We also explored the energy benefits of the proposed design as the necessary bit discretization in the input image and kernel increases. Increase in the number of levels in the pixel intensity manifests itself as a proportionate increase in the programming current (since the length of the device has to be increased), while increase in the bit discretization in the kernel matrix results in increase in the "read" current (and hence in the programming current as well since the device width has to be scaled up to avoid DW motion during "read" operation).

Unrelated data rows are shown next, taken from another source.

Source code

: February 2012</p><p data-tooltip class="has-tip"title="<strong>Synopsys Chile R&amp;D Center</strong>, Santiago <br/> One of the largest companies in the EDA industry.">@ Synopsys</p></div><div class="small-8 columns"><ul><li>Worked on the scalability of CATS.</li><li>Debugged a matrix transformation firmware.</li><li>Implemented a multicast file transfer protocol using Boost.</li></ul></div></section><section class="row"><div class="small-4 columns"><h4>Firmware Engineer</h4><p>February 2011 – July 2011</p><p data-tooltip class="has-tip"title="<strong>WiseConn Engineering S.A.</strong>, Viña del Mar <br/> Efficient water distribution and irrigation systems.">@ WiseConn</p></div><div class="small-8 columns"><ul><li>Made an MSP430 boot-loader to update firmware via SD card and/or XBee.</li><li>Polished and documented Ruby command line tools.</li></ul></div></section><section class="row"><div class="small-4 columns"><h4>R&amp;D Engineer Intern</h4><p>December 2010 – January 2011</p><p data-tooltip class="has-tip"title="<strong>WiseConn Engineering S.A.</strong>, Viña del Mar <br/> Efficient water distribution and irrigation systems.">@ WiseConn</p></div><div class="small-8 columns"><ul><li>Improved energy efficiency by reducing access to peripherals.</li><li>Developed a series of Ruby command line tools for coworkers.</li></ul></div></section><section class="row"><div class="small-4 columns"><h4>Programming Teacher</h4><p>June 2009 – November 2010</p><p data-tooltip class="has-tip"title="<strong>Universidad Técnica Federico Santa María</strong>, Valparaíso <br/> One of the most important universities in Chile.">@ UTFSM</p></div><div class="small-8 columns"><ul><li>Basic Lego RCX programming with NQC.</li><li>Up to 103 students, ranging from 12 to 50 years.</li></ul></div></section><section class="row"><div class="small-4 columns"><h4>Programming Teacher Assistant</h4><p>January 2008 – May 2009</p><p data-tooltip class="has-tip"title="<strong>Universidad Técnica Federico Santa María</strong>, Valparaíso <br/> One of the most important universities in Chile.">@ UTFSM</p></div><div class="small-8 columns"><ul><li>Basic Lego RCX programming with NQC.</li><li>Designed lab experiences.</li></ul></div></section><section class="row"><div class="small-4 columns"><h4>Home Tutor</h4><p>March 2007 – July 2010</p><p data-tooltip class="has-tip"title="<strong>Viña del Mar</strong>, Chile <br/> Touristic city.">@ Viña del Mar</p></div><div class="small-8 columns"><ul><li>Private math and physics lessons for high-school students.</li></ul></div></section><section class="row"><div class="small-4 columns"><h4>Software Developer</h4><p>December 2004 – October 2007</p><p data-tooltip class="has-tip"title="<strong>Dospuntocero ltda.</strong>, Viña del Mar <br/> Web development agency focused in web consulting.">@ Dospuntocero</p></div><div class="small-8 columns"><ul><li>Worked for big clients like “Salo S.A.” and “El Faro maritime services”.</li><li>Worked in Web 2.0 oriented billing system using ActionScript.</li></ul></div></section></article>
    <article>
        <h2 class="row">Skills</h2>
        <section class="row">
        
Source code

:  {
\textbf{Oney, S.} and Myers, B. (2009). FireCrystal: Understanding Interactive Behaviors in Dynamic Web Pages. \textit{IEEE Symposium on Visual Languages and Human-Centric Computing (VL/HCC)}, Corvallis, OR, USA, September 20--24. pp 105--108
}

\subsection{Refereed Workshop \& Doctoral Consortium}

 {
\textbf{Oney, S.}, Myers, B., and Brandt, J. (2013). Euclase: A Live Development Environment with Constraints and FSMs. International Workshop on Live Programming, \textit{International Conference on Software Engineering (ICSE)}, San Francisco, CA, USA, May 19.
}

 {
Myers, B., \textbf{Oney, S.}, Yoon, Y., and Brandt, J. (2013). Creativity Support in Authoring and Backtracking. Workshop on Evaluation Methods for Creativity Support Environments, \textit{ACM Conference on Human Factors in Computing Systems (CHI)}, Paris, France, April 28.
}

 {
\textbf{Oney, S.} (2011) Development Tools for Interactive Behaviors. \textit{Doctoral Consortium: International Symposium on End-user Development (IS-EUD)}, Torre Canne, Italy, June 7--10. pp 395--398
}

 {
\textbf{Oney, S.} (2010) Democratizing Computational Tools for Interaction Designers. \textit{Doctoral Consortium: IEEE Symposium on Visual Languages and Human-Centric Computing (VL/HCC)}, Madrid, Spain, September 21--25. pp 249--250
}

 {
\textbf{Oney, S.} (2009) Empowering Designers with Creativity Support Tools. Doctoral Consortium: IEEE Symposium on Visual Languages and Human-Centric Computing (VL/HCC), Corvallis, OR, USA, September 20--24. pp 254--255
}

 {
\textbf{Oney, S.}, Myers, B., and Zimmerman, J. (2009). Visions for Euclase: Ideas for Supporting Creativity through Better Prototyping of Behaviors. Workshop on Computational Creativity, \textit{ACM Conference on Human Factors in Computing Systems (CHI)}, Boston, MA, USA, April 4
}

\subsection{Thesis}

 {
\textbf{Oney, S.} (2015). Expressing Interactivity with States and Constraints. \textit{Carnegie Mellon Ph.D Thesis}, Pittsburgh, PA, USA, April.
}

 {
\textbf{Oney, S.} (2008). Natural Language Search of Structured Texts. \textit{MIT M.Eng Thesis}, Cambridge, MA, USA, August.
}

As a result, as shown in Fig. 13 , energy consumption of the proposed design increases quadratically as the number of bits is increased (bit resolution is considered to be same in both the input and kernel) and the energy benefits start reducing as the number of bits increases beyond 5. However, as shown in the first section, 5 bit or 32 levels of information are usually unnecessary in such image processing tasks and less than 4 bits of data is able to produce results of acceptable visual quality.
CONCLUSIONS
Although emerging spintronic devices may not be able to serve as replacements for general purpose logic and computing blocks, it can be a potentially attractive candidate for unconventional non-Boolean computations in error-resilient applications. In this paper, we explored the design of a hybrid spintronic-CMOS convolution computing block where the computationally expensive multiplication operation was replaced by a single spintronic device interfaced with a current source. Device level simulations, calibrated to experimental results, was used to perform the circuit and application level simulations. Although the proposed scheme can be implemented with other memristive devices like Ag-Si memristors [9] and Phase Change Memories [7, 10] , they are usually characterized by high threshold voltages ( ∼ a few volts) and programming time durations (∼ μs) [7, 9, 10] and hence would limit the energy advantages. Ultra-low voltage operation of magentometallic low resistance spintronic devices can be appealing for implementing computationally expensive MAC operations in image processing tasks where small approximations in the output quality can be tolerated.